As a whisky, served undiluted straight from the bottle, it is intriguing and captivating, yet there is so much character that at times it feels like trying to dance in a crowded room: you’re having fun, but every now and then someone pokes your belly or back with their elbow. Luckily, since this is presented at a batch strength of 56.8%, there is plenty of room for me to play with water without crossing say, a 46% ABV red line. And boy does that help.
I must add a brief caveat. Usually, I don’t like adding water to my whisky, unless it’s over 60%. More often than not, I find that the spicy and woody notes seem to become more dominant, especially to the taste. But it is the exact opposite here: the whisky opens up and relaxes. That metaphorical dance floor has suddenly expanded, and everyone can twirl around without fear of hitting anyone else. It might be a high 6 without water, yet it hits a full 7 (and possibly a touch more, but we don’t do decimals here) once brought down to 48%-ish.

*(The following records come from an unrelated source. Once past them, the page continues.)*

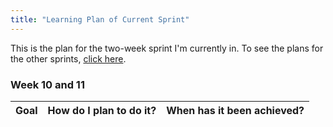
```yaml
---
title: "Learning Plan of Current Sprint"
---
```


This is the plan for the two-week sprint I'm currently in. To see the plans for the other sprints, [click here](../plans-through-semester).

### Week 10 and 11
| Goal | How do I plan to do it?  | When has it been achieved? |
| :----------- | :---------------- | :------- |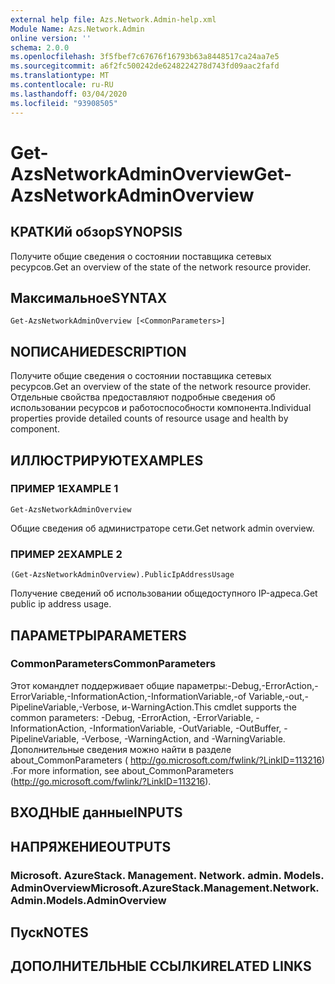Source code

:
 ```yaml
---
external help file: Azs.Network.Admin-help.xml
Module Name: Azs.Network.Admin
online version: ''
schema: 2.0.0
ms.openlocfilehash: 3f5fbef7c67676f16793b63a8448517ca24aa7e5
ms.sourcegitcommit: a6f2fc500242de6248224278d743fd09aac2fafd
ms.translationtype: MT
ms.contentlocale: ru-RU
ms.lasthandoff: 03/04/2020
ms.locfileid: "93908505"
---
```

# <span data-ttu-id="38254-101">Get-AzsNetworkAdminOverview</span><span class="sxs-lookup"><span data-stu-id="38254-101">Get-AzsNetworkAdminOverview</span></span>

## <span data-ttu-id="38254-102">КРАТКИй обзор</span><span class="sxs-lookup"><span data-stu-id="38254-102">SYNOPSIS</span></span>
<span data-ttu-id="38254-103">Получите общие сведения о состоянии поставщика сетевых ресурсов.</span><span class="sxs-lookup"><span data-stu-id="38254-103">Get an overview of the state of the network resource provider.</span></span>

## <span data-ttu-id="38254-104">Максимальное</span><span class="sxs-lookup"><span data-stu-id="38254-104">SYNTAX</span></span>

```
Get-AzsNetworkAdminOverview [<CommonParameters>]
```

## <span data-ttu-id="38254-105">NОПИСАНИЕ</span><span class="sxs-lookup"><span data-stu-id="38254-105">DESCRIPTION</span></span>
<span data-ttu-id="38254-106">Получите общие сведения о состоянии поставщика сетевых ресурсов.</span><span class="sxs-lookup"><span data-stu-id="38254-106">Get an overview of the state of the network resource provider.</span></span> <span data-ttu-id="38254-107">Отдельные свойства предоставляют подробные сведения об использовании ресурсов и работоспособности компонента.</span><span class="sxs-lookup"><span data-stu-id="38254-107">Individual properties provide detailed counts of resource usage and health by component.</span></span>

## <span data-ttu-id="38254-108">ИЛЛЮСТРИРУЮТ</span><span class="sxs-lookup"><span data-stu-id="38254-108">EXAMPLES</span></span>

### <span data-ttu-id="38254-109">ПРИМЕР 1</span><span class="sxs-lookup"><span data-stu-id="38254-109">EXAMPLE 1</span></span>
```
Get-AzsNetworkAdminOverview
```

<span data-ttu-id="38254-110">Общие сведения об администраторе сети.</span><span class="sxs-lookup"><span data-stu-id="38254-110">Get network admin overview.</span></span>

### <span data-ttu-id="38254-111">ПРИМЕР 2</span><span class="sxs-lookup"><span data-stu-id="38254-111">EXAMPLE 2</span></span>
```
(Get-AzsNetworkAdminOverview).PublicIpAddressUsage
```

<span data-ttu-id="38254-112">Получение сведений об использовании общедоступного IP-адреса.</span><span class="sxs-lookup"><span data-stu-id="38254-112">Get public ip address usage.</span></span>

## <span data-ttu-id="38254-113">ПАРАМЕТРЫ</span><span class="sxs-lookup"><span data-stu-id="38254-113">PARAMETERS</span></span>

### <span data-ttu-id="38254-114">CommonParameters</span><span class="sxs-lookup"><span data-stu-id="38254-114">CommonParameters</span></span>
<span data-ttu-id="38254-115">Этот командлет поддерживает общие параметры:-Debug,-ErrorAction,-ErrorVariable,-InformationAction,-InformationVariable,-of Variable,-out,-PipelineVariable,-Verbose, и-WarningAction.</span><span class="sxs-lookup"><span data-stu-id="38254-115">This cmdlet supports the common parameters: -Debug, -ErrorAction, -ErrorVariable, -InformationAction, -InformationVariable, -OutVariable, -OutBuffer, -PipelineVariable, -Verbose, -WarningAction, and -WarningVariable.</span></span> <span data-ttu-id="38254-116">Дополнительные сведения можно найти в разделе about_CommonParameters ( http://go.microsoft.com/fwlink/?LinkID=113216) .</span><span class="sxs-lookup"><span data-stu-id="38254-116">For more information, see about_CommonParameters (http://go.microsoft.com/fwlink/?LinkID=113216).</span></span>

## <span data-ttu-id="38254-117">ВХОДНЫЕ данные</span><span class="sxs-lookup"><span data-stu-id="38254-117">INPUTS</span></span>

## <span data-ttu-id="38254-118">НАПРЯЖЕНИЕ</span><span class="sxs-lookup"><span data-stu-id="38254-118">OUTPUTS</span></span>

### <span data-ttu-id="38254-119">Microsoft. AzureStack. Management. Network. admin. Models. AdminOverview</span><span class="sxs-lookup"><span data-stu-id="38254-119">Microsoft.AzureStack.Management.Network.Admin.Models.AdminOverview</span></span>

## <span data-ttu-id="38254-120">Пуск</span><span class="sxs-lookup"><span data-stu-id="38254-120">NOTES</span></span>

## <span data-ttu-id="38254-121">ДОПОЛНИТЕЛЬНЫЕ ССЫЛКИ</span><span class="sxs-lookup"><span data-stu-id="38254-121">RELATED LINKS</span></span>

Before I close, let’s talk about price. It won’t change the score, but the topic of Glen Scotia’s pricing has come up here on Dramface before, most recently in the review of the 18 year old published this year. Like my fellow Dramface writers, I have to grumble a bit about the pricing of the Icons of Campbeltown special release series. It feels like it’s set to chase the rest of the (overpriced) market, rather than aligning with the consumer friendly price of bottlings like the 15, the Double Cask and the recent 12-year-old. The result is that this bottle is still sitting on the shelves of many retailers, and, lucky for us, it is occasionally available on offer. The price I paid to grab my bottle, on offer clearly, is much closer to what I feel the value of this bottle is. But maybe there are some signs of hope on that front.
Now I’m off to write another preamble and then find a bottle that fits.